Even Democrats who fully support their necessity and their message don’t expect them to limit their party’s likely losses in November’s midterm elections.
At best, they hope to remind some Democrats, who probably comprise most viewers, why they so opposed Trump and provide a voting rationale for those party adherents who are less than enthused by President Joe Biden.
As for Republicans, it’s unlikely the proceedings will make much of a dent among the millions of fervent Trump supporters who reject any effort to blame him for the Jan. 6 violence and accept the Republican National Committee’s characterization as “ordinary citizens engaged in legitimate political discourse.”
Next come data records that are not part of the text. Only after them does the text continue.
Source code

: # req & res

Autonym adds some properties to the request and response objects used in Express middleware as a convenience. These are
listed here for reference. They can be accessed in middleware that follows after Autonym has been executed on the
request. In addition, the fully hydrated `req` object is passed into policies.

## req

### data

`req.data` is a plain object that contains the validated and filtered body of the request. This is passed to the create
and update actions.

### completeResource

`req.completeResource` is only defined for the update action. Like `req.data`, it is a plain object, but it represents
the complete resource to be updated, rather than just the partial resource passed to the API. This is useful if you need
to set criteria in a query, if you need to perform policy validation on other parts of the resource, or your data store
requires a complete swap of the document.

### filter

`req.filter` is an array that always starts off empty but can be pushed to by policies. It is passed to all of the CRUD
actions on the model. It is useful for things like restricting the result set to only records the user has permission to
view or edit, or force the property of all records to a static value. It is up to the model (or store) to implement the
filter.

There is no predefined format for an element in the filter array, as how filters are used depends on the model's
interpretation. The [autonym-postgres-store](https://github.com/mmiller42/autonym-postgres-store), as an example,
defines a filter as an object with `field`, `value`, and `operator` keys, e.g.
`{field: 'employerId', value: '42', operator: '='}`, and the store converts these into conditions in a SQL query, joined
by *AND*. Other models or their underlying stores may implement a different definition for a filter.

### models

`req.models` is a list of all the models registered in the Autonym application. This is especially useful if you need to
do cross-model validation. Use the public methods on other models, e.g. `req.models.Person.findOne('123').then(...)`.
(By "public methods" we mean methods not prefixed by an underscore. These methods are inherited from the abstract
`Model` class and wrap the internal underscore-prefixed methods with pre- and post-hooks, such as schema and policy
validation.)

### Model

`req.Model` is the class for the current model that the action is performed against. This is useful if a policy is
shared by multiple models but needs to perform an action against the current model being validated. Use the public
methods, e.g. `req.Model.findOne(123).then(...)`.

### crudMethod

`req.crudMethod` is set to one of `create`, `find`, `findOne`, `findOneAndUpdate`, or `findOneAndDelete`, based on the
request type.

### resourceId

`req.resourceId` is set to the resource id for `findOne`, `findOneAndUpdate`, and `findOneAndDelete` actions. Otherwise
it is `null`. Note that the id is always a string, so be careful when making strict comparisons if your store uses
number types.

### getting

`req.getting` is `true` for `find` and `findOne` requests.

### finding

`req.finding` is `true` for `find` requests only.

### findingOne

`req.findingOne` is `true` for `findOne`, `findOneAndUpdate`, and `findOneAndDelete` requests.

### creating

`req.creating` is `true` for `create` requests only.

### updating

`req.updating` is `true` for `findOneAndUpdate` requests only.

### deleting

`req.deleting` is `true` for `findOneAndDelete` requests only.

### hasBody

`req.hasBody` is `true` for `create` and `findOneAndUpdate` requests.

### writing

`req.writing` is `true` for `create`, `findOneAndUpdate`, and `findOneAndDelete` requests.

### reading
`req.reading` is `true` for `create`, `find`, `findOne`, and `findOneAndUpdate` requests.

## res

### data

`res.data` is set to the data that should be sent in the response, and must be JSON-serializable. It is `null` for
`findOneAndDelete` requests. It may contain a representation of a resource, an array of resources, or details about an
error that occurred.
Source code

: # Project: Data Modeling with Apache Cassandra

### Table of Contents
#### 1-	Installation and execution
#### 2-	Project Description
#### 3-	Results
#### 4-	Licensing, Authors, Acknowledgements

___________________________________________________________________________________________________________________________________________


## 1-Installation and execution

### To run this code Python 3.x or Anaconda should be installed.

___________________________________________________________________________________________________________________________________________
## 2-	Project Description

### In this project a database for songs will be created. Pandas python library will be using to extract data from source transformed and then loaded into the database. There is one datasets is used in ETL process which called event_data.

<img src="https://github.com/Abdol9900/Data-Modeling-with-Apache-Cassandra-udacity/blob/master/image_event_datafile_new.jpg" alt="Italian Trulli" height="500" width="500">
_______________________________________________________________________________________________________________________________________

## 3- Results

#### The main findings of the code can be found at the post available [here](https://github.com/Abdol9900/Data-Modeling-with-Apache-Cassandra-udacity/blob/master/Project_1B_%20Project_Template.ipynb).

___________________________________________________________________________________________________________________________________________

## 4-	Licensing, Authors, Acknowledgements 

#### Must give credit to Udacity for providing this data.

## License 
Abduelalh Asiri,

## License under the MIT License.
But polls show the GOP is divided between all-out Trump backers and those who wish the former president would stop claiming the 2020 election was rigged and leave the party’s 2024 field to other Republicans of similar ideology.
A recent NBC News poll showed that, by about 2-to-1, more Republicans consider themselves followers of the party than of Trump, a reversal of pre-2020 election attitudes. An ABC News-Washington Post poll last month showed that, while three of every five Republicans said the GOP should follow his leadership, one of every three said it should not.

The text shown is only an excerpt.